Standardizing Sustainable Development: A Comparison of Development Banks in the Americas
There is a sense of urgency in emerging market and developing countries, and Latin America in particular, for international development banks to generate a pipeline of infrastructure projects to reboot lagging economies and meet broader sustainable development goals. In meeting those goals, it is also important to ensure such efforts are socially inclusive and environmentally sustainable. To mitigate the risks associated with environmentally sensitive projects, many development banks have established their own environmental and social policies, known as environment and social safeguards (ESS).
A journal article in the Journal of Environment & Development by Kevin P. Gallagher and Fei Yuan conduct a comparative analysis of ESS across international development banks. The authors also develop a framework that allows analysts to better empirically examine the impact of different safeguard regimes on environment, social and development outcomes.

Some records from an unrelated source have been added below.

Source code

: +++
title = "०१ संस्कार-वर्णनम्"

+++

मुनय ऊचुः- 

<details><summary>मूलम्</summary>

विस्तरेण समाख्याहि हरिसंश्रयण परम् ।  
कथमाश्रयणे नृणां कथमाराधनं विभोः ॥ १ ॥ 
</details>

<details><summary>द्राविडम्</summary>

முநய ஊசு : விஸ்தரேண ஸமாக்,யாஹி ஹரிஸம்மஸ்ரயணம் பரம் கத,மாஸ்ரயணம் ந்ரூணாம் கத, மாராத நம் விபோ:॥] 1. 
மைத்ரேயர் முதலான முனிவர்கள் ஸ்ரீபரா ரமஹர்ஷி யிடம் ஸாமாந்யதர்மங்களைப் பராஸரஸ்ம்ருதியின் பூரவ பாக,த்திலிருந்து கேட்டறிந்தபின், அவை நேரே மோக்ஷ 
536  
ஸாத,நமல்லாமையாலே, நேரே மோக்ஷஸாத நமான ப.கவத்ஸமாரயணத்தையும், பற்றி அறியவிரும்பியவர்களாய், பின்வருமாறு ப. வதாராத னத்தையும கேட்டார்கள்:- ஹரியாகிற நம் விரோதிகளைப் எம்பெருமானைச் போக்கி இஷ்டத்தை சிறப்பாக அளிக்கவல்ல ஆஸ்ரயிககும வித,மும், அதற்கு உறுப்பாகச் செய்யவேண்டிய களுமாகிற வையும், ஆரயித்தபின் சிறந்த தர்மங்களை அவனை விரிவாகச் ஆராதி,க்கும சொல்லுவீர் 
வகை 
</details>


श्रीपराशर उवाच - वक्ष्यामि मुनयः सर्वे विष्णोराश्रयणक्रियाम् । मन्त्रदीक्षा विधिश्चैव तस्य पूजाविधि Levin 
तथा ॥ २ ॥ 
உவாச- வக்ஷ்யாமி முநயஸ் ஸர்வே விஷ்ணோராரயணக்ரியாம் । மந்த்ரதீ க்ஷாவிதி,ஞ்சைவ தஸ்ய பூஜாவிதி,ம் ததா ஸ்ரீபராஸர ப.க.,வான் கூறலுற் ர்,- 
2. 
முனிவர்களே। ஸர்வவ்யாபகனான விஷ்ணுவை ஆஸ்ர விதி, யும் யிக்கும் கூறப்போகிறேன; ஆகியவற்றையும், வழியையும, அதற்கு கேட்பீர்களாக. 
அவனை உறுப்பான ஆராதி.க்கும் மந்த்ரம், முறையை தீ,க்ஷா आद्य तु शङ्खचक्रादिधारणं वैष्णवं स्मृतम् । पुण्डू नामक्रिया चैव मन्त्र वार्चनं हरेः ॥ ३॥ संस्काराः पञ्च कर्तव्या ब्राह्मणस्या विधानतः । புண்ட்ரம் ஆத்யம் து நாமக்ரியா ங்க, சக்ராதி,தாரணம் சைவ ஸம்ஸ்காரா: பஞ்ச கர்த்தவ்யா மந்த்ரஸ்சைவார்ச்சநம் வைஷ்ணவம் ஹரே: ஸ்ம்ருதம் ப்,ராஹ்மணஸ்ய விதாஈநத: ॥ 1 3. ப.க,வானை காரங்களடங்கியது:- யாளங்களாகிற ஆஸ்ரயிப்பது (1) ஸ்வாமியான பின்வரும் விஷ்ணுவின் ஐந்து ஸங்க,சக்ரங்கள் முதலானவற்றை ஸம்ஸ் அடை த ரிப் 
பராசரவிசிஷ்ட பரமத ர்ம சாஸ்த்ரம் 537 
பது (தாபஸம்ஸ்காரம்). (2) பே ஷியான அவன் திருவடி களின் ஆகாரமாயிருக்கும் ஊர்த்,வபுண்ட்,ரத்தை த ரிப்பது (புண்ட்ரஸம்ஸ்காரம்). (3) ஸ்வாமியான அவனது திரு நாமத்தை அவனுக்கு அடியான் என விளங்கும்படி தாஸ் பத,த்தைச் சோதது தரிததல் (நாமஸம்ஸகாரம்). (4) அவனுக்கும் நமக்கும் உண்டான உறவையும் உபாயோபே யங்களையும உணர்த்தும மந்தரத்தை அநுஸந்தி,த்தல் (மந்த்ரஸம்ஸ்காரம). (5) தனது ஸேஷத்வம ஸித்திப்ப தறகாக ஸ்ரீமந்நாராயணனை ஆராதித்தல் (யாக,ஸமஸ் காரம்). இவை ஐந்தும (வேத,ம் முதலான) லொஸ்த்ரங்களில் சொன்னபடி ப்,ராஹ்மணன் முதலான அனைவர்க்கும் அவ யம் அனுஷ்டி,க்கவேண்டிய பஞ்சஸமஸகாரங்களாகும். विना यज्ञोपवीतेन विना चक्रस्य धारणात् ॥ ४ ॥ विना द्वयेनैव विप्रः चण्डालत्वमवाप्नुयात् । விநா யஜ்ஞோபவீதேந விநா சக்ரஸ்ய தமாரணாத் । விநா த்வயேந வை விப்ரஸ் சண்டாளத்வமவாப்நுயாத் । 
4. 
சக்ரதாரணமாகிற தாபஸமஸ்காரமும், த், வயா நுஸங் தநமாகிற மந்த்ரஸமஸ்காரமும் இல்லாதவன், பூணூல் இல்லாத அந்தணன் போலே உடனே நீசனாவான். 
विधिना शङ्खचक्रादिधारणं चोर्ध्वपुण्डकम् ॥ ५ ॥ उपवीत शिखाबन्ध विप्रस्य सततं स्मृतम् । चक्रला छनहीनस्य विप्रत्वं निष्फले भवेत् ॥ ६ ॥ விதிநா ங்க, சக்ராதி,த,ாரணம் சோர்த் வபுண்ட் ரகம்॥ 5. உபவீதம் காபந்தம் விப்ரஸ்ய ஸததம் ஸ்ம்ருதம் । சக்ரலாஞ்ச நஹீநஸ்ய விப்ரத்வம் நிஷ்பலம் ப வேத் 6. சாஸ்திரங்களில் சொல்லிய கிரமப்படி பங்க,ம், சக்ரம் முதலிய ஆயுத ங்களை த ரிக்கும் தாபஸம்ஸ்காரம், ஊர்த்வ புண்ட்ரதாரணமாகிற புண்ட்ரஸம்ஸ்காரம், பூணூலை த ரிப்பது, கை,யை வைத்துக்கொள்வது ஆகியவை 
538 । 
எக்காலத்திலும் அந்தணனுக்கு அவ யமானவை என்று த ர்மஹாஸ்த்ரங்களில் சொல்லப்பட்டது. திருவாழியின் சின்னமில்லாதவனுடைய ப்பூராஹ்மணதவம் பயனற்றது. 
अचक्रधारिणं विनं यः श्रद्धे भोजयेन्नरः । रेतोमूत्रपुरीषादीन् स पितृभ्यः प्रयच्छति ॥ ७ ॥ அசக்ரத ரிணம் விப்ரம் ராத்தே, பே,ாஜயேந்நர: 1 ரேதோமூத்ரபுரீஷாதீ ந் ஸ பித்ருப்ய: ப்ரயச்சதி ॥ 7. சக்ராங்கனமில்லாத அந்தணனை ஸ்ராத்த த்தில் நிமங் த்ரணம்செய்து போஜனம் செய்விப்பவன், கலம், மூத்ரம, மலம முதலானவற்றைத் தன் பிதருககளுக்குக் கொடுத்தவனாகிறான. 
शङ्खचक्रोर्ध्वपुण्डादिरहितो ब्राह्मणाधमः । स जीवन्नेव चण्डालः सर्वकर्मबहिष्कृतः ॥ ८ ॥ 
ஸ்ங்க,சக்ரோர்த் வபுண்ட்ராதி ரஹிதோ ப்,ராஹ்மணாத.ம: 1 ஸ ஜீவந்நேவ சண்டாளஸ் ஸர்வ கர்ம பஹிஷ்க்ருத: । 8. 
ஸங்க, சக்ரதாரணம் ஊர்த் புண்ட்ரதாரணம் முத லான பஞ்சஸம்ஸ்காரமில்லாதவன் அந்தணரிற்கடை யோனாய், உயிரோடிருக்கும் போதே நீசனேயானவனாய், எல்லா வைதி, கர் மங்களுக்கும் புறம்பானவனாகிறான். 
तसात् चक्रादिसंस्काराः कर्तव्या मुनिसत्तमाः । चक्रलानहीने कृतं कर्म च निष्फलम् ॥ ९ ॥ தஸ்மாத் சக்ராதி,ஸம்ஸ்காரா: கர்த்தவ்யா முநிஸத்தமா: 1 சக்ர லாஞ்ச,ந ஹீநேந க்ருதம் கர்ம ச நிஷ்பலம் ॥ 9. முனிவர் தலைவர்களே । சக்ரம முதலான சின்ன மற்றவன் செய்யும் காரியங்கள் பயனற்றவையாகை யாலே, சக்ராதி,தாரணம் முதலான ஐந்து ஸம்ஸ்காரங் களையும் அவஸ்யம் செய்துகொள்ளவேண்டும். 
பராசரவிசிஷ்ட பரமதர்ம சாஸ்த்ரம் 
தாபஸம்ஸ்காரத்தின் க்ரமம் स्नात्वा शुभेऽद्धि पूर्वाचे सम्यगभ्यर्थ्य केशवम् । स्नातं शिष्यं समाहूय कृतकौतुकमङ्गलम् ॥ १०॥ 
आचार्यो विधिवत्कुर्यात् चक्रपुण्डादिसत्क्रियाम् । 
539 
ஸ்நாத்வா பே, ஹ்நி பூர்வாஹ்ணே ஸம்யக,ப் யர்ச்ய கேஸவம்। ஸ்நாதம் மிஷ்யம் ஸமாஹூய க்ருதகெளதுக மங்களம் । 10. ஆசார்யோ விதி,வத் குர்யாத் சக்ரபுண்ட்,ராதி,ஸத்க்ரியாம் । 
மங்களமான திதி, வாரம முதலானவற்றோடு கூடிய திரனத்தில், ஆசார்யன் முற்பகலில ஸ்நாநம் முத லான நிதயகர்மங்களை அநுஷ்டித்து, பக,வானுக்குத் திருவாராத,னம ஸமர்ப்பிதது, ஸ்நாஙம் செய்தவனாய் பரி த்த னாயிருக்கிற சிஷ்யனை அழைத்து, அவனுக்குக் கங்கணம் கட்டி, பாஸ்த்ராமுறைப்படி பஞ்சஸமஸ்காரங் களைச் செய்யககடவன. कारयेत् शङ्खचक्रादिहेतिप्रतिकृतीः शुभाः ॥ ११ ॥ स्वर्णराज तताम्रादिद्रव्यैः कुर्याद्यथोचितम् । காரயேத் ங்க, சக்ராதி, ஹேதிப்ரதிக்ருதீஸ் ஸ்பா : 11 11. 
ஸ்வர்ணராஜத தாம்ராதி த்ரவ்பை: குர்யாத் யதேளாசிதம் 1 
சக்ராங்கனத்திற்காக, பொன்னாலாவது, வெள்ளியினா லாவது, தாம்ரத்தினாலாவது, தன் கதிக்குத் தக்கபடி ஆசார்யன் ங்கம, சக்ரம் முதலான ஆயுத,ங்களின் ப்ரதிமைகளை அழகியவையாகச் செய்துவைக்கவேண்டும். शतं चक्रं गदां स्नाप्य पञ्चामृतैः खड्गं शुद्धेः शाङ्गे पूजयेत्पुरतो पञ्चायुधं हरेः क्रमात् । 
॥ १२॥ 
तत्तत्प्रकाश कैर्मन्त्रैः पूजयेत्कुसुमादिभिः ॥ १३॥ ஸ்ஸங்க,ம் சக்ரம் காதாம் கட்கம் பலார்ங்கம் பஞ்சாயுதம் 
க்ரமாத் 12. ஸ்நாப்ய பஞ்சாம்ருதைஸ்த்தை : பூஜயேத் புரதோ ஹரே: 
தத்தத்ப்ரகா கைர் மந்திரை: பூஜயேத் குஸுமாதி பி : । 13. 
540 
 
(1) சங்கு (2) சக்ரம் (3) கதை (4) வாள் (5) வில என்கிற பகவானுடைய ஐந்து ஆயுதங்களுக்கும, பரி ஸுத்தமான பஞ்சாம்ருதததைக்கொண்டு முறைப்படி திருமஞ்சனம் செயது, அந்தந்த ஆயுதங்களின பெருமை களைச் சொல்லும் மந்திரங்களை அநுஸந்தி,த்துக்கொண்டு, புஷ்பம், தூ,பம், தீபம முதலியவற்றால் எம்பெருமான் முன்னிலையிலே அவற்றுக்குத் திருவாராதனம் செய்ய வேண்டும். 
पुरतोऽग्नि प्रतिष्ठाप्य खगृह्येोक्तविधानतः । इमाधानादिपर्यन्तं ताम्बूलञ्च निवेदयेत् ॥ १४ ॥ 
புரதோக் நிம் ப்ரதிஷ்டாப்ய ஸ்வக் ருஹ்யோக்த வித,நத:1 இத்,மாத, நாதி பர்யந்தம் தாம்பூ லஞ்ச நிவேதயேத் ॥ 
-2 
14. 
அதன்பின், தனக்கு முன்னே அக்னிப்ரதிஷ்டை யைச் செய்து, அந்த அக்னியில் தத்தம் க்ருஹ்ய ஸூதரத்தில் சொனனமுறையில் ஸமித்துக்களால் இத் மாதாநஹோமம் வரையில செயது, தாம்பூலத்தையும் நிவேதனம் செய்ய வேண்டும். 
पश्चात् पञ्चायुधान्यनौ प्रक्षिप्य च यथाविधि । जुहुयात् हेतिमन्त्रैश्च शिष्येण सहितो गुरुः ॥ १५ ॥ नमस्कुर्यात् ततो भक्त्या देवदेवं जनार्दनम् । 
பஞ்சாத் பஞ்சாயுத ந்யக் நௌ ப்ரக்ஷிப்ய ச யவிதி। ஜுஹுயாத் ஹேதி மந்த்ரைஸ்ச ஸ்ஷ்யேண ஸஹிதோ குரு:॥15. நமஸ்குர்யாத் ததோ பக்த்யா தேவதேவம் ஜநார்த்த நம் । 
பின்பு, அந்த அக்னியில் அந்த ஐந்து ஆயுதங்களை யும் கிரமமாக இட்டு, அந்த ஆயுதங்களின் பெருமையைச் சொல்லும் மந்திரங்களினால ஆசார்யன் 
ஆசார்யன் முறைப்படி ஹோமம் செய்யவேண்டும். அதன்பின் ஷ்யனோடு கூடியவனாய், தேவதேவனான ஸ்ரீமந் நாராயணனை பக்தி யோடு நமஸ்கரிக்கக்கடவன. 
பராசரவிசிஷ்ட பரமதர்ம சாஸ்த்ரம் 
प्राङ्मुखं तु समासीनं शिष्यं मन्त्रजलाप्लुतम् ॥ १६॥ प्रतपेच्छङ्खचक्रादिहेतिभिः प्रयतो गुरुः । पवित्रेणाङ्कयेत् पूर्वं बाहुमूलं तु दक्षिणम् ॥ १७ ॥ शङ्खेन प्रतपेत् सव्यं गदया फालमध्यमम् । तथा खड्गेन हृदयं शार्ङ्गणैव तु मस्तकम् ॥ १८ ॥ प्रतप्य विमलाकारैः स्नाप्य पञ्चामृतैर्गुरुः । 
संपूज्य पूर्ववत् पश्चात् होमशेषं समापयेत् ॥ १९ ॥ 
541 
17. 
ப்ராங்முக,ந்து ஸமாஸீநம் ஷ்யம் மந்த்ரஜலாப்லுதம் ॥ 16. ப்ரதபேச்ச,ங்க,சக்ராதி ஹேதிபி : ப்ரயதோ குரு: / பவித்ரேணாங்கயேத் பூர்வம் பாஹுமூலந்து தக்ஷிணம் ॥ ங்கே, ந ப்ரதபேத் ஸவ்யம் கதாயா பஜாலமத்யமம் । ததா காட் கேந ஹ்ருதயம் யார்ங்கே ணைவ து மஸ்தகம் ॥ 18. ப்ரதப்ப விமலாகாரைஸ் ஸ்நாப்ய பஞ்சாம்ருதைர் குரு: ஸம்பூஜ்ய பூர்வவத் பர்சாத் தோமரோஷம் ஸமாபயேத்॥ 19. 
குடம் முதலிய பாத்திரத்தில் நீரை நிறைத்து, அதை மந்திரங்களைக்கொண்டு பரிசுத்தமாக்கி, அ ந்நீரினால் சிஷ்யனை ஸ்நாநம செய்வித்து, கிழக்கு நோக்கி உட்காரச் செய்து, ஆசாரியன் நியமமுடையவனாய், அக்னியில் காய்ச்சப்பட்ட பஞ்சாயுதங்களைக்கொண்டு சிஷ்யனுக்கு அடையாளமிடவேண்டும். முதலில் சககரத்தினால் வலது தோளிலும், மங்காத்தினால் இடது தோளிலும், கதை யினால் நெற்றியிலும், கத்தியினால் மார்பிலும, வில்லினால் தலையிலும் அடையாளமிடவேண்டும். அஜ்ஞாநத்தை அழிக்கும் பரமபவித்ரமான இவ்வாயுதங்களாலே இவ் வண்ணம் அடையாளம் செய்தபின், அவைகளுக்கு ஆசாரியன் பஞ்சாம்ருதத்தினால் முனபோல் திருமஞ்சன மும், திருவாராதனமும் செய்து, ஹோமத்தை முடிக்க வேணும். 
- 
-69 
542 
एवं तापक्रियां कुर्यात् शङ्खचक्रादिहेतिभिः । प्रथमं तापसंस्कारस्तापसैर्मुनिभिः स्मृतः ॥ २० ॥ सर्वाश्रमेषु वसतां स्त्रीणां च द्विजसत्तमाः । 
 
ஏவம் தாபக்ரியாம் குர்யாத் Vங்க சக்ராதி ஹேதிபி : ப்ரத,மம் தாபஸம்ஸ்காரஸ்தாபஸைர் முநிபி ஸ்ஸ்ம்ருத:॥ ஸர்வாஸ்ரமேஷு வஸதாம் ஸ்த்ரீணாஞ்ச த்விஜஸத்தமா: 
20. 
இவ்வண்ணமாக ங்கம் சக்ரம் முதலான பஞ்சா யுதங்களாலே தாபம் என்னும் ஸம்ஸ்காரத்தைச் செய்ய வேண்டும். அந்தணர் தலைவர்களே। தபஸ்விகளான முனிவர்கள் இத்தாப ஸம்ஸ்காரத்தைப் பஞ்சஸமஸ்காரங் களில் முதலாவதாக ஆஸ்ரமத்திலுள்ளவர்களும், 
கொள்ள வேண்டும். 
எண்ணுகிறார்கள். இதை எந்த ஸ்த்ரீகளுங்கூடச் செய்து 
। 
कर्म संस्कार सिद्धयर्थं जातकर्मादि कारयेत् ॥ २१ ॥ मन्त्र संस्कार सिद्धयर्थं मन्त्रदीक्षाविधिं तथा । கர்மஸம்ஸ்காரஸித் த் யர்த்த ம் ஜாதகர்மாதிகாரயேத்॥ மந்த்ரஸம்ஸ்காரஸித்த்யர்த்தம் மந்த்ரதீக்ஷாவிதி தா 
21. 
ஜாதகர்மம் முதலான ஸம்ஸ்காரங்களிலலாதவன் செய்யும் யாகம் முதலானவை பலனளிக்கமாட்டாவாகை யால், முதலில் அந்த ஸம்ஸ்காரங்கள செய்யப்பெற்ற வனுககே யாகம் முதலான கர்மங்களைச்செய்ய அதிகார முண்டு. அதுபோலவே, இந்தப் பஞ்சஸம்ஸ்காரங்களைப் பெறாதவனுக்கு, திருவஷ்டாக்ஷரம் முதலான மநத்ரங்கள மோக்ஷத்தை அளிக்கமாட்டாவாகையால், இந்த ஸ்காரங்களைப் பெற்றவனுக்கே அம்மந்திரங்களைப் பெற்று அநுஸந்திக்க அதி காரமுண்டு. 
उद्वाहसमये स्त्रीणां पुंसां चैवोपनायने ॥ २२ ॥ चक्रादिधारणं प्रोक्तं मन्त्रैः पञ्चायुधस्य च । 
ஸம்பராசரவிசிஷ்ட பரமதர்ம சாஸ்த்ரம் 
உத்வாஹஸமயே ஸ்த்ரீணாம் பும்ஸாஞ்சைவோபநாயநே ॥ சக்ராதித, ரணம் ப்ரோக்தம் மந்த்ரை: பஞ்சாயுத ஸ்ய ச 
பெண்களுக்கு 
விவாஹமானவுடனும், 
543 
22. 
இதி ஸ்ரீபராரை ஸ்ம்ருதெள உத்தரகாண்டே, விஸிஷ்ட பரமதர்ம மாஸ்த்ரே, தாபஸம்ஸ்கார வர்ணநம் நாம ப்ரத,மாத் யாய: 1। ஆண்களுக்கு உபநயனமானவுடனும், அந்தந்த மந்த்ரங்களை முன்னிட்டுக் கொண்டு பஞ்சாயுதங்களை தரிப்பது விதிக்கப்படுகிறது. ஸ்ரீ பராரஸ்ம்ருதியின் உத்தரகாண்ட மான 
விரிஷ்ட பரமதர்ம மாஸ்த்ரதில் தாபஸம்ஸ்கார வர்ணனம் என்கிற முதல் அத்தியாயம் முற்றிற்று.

The authors find a significant divergence in safeguard policy across development banks operating in Latin America, with Western-backed development banks requiring that borrowers harmonize to developed country standards and others such as China’s and Brazil’s banks deferring to host country standards. It is ultimately not clear whether development finance is adequately safeguarded in the region. The authors’ framework paves the way to a clearer and more policy-oriented set of empirical analyses to examine the extent to which different approaches lead to better environment and development outcomes.